Giacomo Puccini (1858 – 1924): “La rondine” (1916)

Commedia lirica in tre atti su libretto di Giuseppe Adami. Elena Moșuc (Magda), Evelin Novak (Lisette), Siobhan Stagg (Yvette, Georgette), Elbenita Kajtazi (Bianca, Gabriella, Una cantante), Stephanie Lauricella (Suzy, Lolette), Yosep Kang (Ruggero), Álvaro Zambrano (Prunier), Jan-Hendrik Rootering (Rambaldo). Chor des Bayerischen Rundfunk, Stellario Fagone (maestro del coro), Münchner Rundfunkorchester, Ivan Repušić (direttore). Registrazione. München Prinzregententheater, 9-11 ottobre 2015. 2 CD CPO 555 075-2.

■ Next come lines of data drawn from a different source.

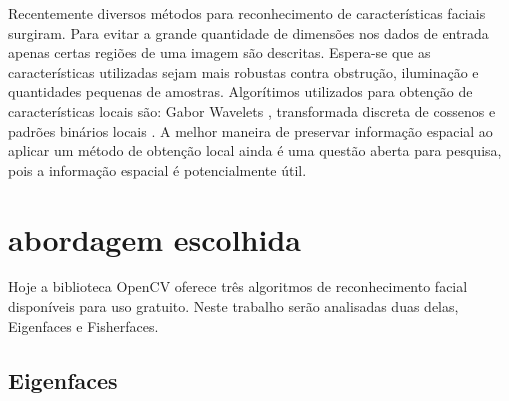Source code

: Recentemente diversos métodos para reconhecimento de características faciais surgiram. Para evitar a grande quantidade de dimensões nos dados de entrada apenas certas regiões de uma imagem são descritas. Espera-se que as características utilizadas sejam mais robustas contra obstrução, iluminação e quantidades pequenas de amostras. Algorítimos utilizados para obtenção de características locais são: Gabor Wavelets \cite{wiskott1997face}, transformada discreta de cossenos \cite{messer2006performance} e padrões binários locais \cite{binaryface}. A melhor maneira de preservar informação espacial ao aplicar um método de obtenção local ainda é uma questão aberta para pesquisa, pois a informação espacial é potencialmente útil.

\section*{abordagem escolhida}

Hoje a biblioteca OpenCV oferece três algoritmos de reconhecimento facial disponíveis para uso gratuito. Neste trabalho serão analisadas duas delas, Eigenfaces e Fisherfaces.
\subsection*{Eigenfaces} %
\label{sub:eigenfaces}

La rondine” ha preso definitivamente il volo. Il meno noto dei lavori pucciniani, quello più a lungo condannato a una sorta di limbo per la stessa ambiguità della sua natura, negli ultimi anni sembra essersi definitivamente imposto sui palcoscenici internazionali. Nata come operetta per Vienna e poi trasformata per Montecarlo in una fragile e raffinata commedia lirica, quest’opera non manca di seduzione. Nella sua leggerezza apparentemente così fatua la scrittura orchestrale di Puccini raggiunge qui alcuni dei suoi punti di maggior raffinatezza e ne conferma la dimensione internazionale anche in un ambito che non gli era quello più abituale. Il limite è – e sempre rimarrà – quello drammaturgico con un III atto in cui la vicenda vira in senso drammatico e patetico in modo forse troppo stridente con il resto dell’opera; di ciò era ben conscio lo stesso Puccini mai pienamente soddisfatto nonostante i ripetuti tentativi di trovare la soluzione definitiva.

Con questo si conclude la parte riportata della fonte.